DOJ Spokesman Reportedly Pushes Back Against Roman Storm Charges
Federal prosecutors hit turbulence as internal dissent surfaces over high-profile crypto case.
The Charges Under Fire
Justice Department officials reportedly clashing over the legal foundation of charges against Tornado Cash developer Roman Storm—signaling potential cracks in the government's aggressive stance against privacy tools.
Behind the Scenes Tension
Insiders claim DOJ spokespersons expressed reservations about pursuing charges that could set problematic precedents for software developers. The internal pushback comes as the crypto industry watches closely—another case of regulators learning tech law on the fly at defendants' expense.
Is the DOJ Changing Its Stance Towards Tornado Cash and Storm?
As Fed Chair Jerome Powell is expected to speak there tomorrow, there’s a lot of attention on Jackson Hole, Wyoming, at the moment.
Earlier today, Matt Galeotti, the Acting Assistant Attorney General at the DOJ’s Criminal Division, gave a speech that resonated with followers of the Roman Storm case:
“Where the evidence shows that software is truly decentralized and solely automates peer-to-peer transactions, and where a third party does not have custody and control over user assets, new 1960(b)(1)(C) charges against the third-party will not be approved,” Galeotti claimed.
So, what is the meaning of this? Earlier this month, DOJ concluded its case against Tornado Cash founder Roman Storm, which resulted in one guilty verdict.
He was also found not guilty on another charge and a jury hung on a third. In any event, 1960(b)(1)(C) was the specific charge that prosecutors successfully nailed Storm on.
As the trial proceeded, crypto privacy experts rallied behind Storm, and influential federal finance regulators seemingly backed his position. In other words, Galeotti’s speech obliquely acknowledged that the DOJ won’t pursue charges like the Roman Storm case in the future.
Privacy Fans Rejoice, But Questions Remain
On-site reporters described a powerful reaction to this speech: the crowd gave a standing ovation, and long-term industry veterans teared up. Quotes like “well-intentioned innovators do not have to fear for their liberty” directly targeted the pro-crypto audience present.

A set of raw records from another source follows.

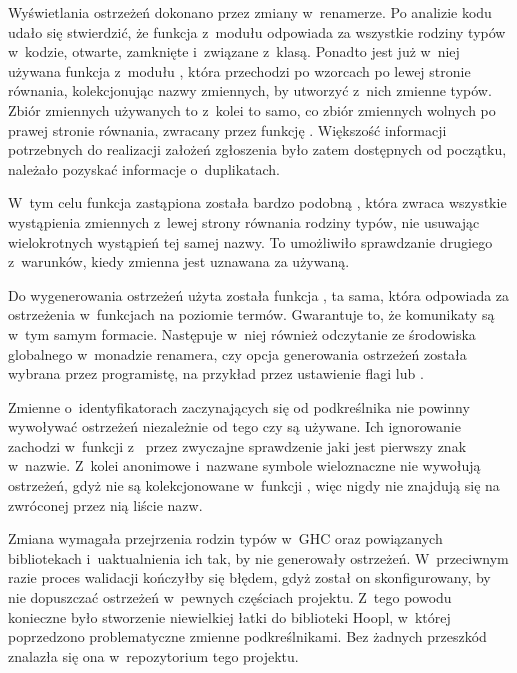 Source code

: Wyświetlania ostrzeżeń dokonano przez zmiany w~renamerze. Po analizie kodu udało
się stwierdzić, że funkcja  z~modułu  odpowiada za wszystkie rodziny
typów w~kodzie, otwarte, zamknięte i~związane z~klasą. Ponadto jest już w~niej
używana funkcja  z~modułu , która
przechodzi po wzorcach po lewej stronie równania,
kolekcjonując nazwy zmiennych, by utworzyć z~nich zmienne typów. Zbiór zmiennych
używanych to z~kolei to samo, co zbiór zmiennych wolnych po prawej stronie
równania, zwracany przez funkcję . Większość informacji
potrzebnych do realizacji założeń zgłoszenia było zatem dostępnych od początku,
należało pozyskać informacje o~duplikatach.

W~tym celu funkcja  zastąpiona została
bardzo podobną , która zwraca wszystkie
wystąpienia zmiennych z~lewej strony równania rodziny typów, nie usuwając wielokrotnych wystąpień tej samej
nazwy. To umożliwiło sprawdzanie drugiego z~warunków, kiedy zmienna jest
uznawana za używaną.

Do wygenerowania ostrzeżeń użyta została funkcja , ta
sama, która odpowiada za ostrzeżenia w~funkcjach na poziomie termów. Gwarantuje
to, że komunikaty są w~tym samym formacie. Następuje w~niej również
odczytanie ze środowiska globalnego w~monadzie renamera, czy opcja generowania
ostrzeżeń została wybrana przez programistę, na przykład przez ustawienie flagi
 lub .

Zmienne o~identyfikatorach zaczynających się od podkreślnika nie powinny wywoływać
ostrzeżeń niezależnie od tego czy są używane. Ich ignorowanie zachodzi
w~funkcji  z~ przez zwyczajne sprawdzenie jaki
jest pierwszy znak w~nazwie.
Z~kolei anonimowe i~nazwane symbole wieloznaczne nie wywołują ostrzeżeń, gdyż nie
są kolekcjonowane w~funkcji , więc nigdy nie
znajdują się na zwróconej przez nią liście nazw.

Zmiana wymagała przejrzenia rodzin typów w~GHC oraz powiązanych bibliotekach
i~uaktualnienia ich tak, by nie generowały ostrzeżeń. W~przeciwnym razie proces
walidacji kończyłby się błędem, gdyż został on skonfigurowany, by nie dopuszczać
ostrzeżeń w~pewnych częściach projektu. Z~tego powodu konieczne było stworzenie
niewielkiej łatki do biblioteki Hoopl, w~której poprzedzono problematyczne
zmienne podkreślnikami. Bez żadnych przeszkód znalazła się ona w~repozytorium
tego projektu.

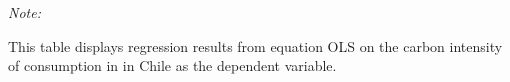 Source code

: \begin{table}[htbp!]
\begin{adjustbox}{width = 1\textwidth, max height = 0.95\textheight, center}
\begin{threeparttable}[b]
         \begin{tablenotes}\item \medskip \textit{Note:}
            \item This table displays regression results from equation OLS on the carbon intensity of consumption in  in Chile as the dependent variable. 
         \end{tablenotes}
      \end{threeparttable}
   \end{adjustbox}
\end{table}


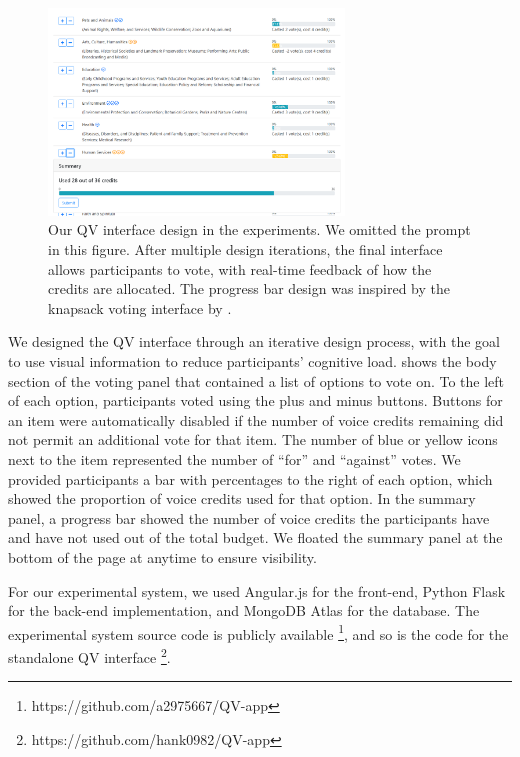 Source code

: \begin{figure}[htpb]
    \centering
    \includegraphics[width=0.7\textwidth, keepaspectratio=true]{content/image/qv-donation.png}
    \caption{
        Our QV interface design in the experiments. 
        We omitted the prompt in this figure.
        After multiple design iterations, 
        the final interface allows participants to vote, with real-time feedback of how the credits are allocated. 
        The progress bar design was inspired by the knapsack voting interface by \cite{goel2015knapsack}.
    }
    \label{fig:qv_donation}
\end{figure}

We designed the QV interface through an iterative design process, with the goal to use visual information to reduce participants' cognitive load.  shows the body section of the voting panel that contained a list of options to vote on. To the left of each option, participants voted using the plus and minus buttons. Buttons for an item were automatically disabled if the number of voice credits remaining did not permit an additional vote for that item. The number of blue or yellow icons next to the item represented the number of ``for'' and ``against'' votes. We provided participants a bar with percentages to the right of each option, which showed the proportion of voice credits used for that option.  In the summary panel, a progress bar showed the number of voice credits the participants have and have not used out of the total budget. We floated the summary panel at the bottom of the page at anytime to ensure visibility.

For our experimental system, we used Angular.js for the front-end, Python Flask for the back-end implementation, and MongoDB Atlas for the database. The experimental system source code is publicly available \footnote{https://github.com/a2975667/QV-app}, and so is the code for the standalone QV interface \footnote{https://github.com/hank0982/QV-app}.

Tornado Cash (@TornadoCash) is a decentralized privacy protocol using zero-knowledge proofs to break the onchain LINK between sender and receiver.
It is designed to provide privacy on a public blockchain.
Ethereum is for privacy.
Still, this isn’t necessarily a binding promise. Galeotti didn’t directly mention Roman Storm or the department’s case against him, which attracted a lot of criticism for its harsh tactics. Considering that this incident happened around three weeks ago, that’s a pretty significant omission.
Moreover, he explicitly stated that DOJ reserves the right to invoke 1960(b)(1)(C) in the future.
Still, all things considered, this is an important moment. DOJ has 12 different Assistant Attorneys General, each of whom controls an office or Division. Galeotti, therefore, has authority over the Criminal Division, which handles federal cases.
In other words, this promise can carry meaningful weight.